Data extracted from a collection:

________________________

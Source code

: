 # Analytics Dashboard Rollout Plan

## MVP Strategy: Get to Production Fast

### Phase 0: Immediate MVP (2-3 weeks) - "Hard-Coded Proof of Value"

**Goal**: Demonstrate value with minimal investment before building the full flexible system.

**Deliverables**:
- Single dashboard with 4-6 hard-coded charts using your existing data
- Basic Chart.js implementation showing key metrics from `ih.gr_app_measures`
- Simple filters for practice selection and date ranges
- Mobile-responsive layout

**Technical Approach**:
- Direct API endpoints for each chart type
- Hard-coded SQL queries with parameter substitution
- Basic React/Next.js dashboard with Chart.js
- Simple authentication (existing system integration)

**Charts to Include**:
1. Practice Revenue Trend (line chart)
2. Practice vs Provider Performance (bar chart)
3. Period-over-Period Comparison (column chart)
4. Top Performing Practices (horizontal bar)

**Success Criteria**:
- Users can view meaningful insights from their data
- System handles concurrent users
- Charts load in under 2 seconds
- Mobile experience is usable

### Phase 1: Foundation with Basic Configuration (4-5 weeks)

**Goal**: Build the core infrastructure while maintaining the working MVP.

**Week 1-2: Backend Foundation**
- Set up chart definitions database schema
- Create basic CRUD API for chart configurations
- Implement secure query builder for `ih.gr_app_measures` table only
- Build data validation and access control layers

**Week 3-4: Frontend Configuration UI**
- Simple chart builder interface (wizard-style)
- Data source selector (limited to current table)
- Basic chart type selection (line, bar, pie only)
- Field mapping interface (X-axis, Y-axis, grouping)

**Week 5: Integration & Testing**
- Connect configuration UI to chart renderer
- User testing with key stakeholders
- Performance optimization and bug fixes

________________________

» YOUR INSTRUCTIONS
Please reproduce, word for word, every line from the line with "- Create basic" to the final line above, including both ends.

» RESPONSE TO THIS EXERCISE
- Create basic CRUD API for chart configurations
- Implement secure query builder for `ih.gr_app_measures` table only
- Build data validation and access control layers

**Week 3-4: Frontend Configuration UI**
- Simple chart builder interface (wizard-style)
- Data source selector (limited to current table)
- Basic chart type selection (line, bar, pie only)
- Field mapping interface (X-axis, Y-axis, grouping)

**Week 5: Integration & Testing**
- Connect configuration UI to chart renderer
- User testing with key stakeholders
- Performance optimization and bug fixes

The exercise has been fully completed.